=== Dataset excerpts ===

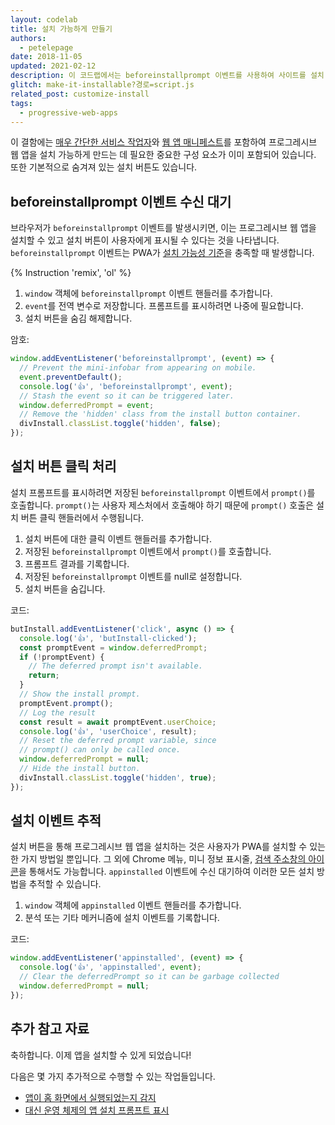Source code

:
 ```yaml
---
layout: codelab
title: 설치 가능하게 만들기
authors:
  - petelepage
date: 2018-11-05
updated: 2021-02-12
description: 이 코드랩에서는 beforeinstallprompt 이벤트를 사용하여 사이트를 설치 가능하게 만드는 방법을 알아봅니다.
glitch: make-it-installable?경로=script.js
related_post: customize-install
tags:
  - progressive-web-apps
---
```


이 결함에는 [매우 간단한 서비스 작업자](https://glitch.com/edit/#!/make-it-installable?path=service-worker.js)와 [웹 앱 매니페스트](https://glitch.com/edit/#!/make-it-installable?path=manifest.json)를 포함하여 프로그레시브 웹 앱을 설치 가능하게 만드는 데 필요한 중요한 구성 요소가 이미 포함되어 있습니다. 또한 기본적으로 숨겨져 있는 설치 버튼도 있습니다.

## beforeinstallprompt 이벤트 수신 대기

브라우저가 `beforeinstallprompt` 이벤트를 발생시키면, 이는 프로그레시브 웹 앱을 설치할 수 있고 설치 버튼이 사용자에게 표시될 수 있다는 것을 나타냅니다. `beforeinstallprompt` 이벤트는 PWA가 [설치 가능성 기준](/install-criteria/)을 충족할 때 발생합니다.

{% Instruction 'remix', 'ol' %}

1. `window` 객체에 `beforeinstallprompt` 이벤트 핸들러를 추가합니다.
2. `event`를 전역 변수로 저장합니다. 프롬프트를 표시하려면 나중에 필요합니다.
3. 설치 버튼을 숨김 해제합니다.

암호:

```js
window.addEventListener('beforeinstallprompt', (event) => {
  // Prevent the mini-infobar from appearing on mobile.
  event.preventDefault();
  console.log('👍', 'beforeinstallprompt', event);
  // Stash the event so it can be triggered later.
  window.deferredPrompt = event;
  // Remove the 'hidden' class from the install button container.
  divInstall.classList.toggle('hidden', false);
});
```

## 설치 버튼 클릭 처리

설치 프롬프트를 표시하려면 저장된 `beforeinstallprompt` 이벤트에서 `prompt()`를 호출합니다. `prompt()`는 사용자 제스처에서 호출해야 하기 때문에 `prompt()` 호출은 설치 버튼 클릭 핸들러에서 수행됩니다.

1. 설치 버튼에 대한 클릭 이벤트 핸들러를 추가합니다.
2. 저장된 `beforeinstallprompt` 이벤트에서 `prompt()`를 호출합니다.
3. 프롬프트 결과를 기록합니다.
4. 저장된 `beforeinstallprompt` 이벤트를 null로 설정합니다.
5. 설치 버튼을 숨깁니다.

코드:

```js
butInstall.addEventListener('click', async () => {
  console.log('👍', 'butInstall-clicked');
  const promptEvent = window.deferredPrompt;
  if (!promptEvent) {
    // The deferred prompt isn't available.
    return;
  }
  // Show the install prompt.
  promptEvent.prompt();
  // Log the result
  const result = await promptEvent.userChoice;
  console.log('👍', 'userChoice', result);
  // Reset the deferred prompt variable, since
  // prompt() can only be called once.
  window.deferredPrompt = null;
  // Hide the install button.
  divInstall.classList.toggle('hidden', true);
});
```

## 설치 이벤트 추적

설치 버튼을 통해 프로그레시브 웹 앱을 설치하는 것은 사용자가 PWA를 설치할 수 있는 한 가지 방법일 뿐입니다. 그 외에 Chrome 메뉴, 미니 정보 표시줄, [검색 주소창의 아이콘](/promote-install/#browser-promotion)을 통해서도 가능합니다. `appinstalled` 이벤트에 수신 대기하여 이러한 모든 설치 방법을 추적할 수 있습니다.

1. `window` 객체에 `appinstalled` 이벤트 핸들러를 추가합니다.
2. 분석 또는 기타 메커니즘에 설치 이벤트를 기록합니다.

코드:

```js
window.addEventListener('appinstalled', (event) => {
  console.log('👍', 'appinstalled', event);
  // Clear the deferredPrompt so it can be garbage collected
  window.deferredPrompt = null;
});
```

## 추가 참고 자료

축하합니다. 이제 앱을 설치할 수 있게 되었습니다!

다음은 몇 가지 추가적으로 수행할 수 있는 작업들입니다.

- [앱이 홈 화면에서 실행되었는지 감지](/customize-install/#detect-mode)
- [대신 운영 체제의 앱 설치 프롬프트 표시](https://developers.google.com/web/fundamentals/app-install-banners/native)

===

*Problem requirements*: Search the material above for the string "userChoice". Show every line that holds it.

*Result of the exercise*:
  const result = await promptEvent.userChoice;
  console.log('👍', 'userChoice', result);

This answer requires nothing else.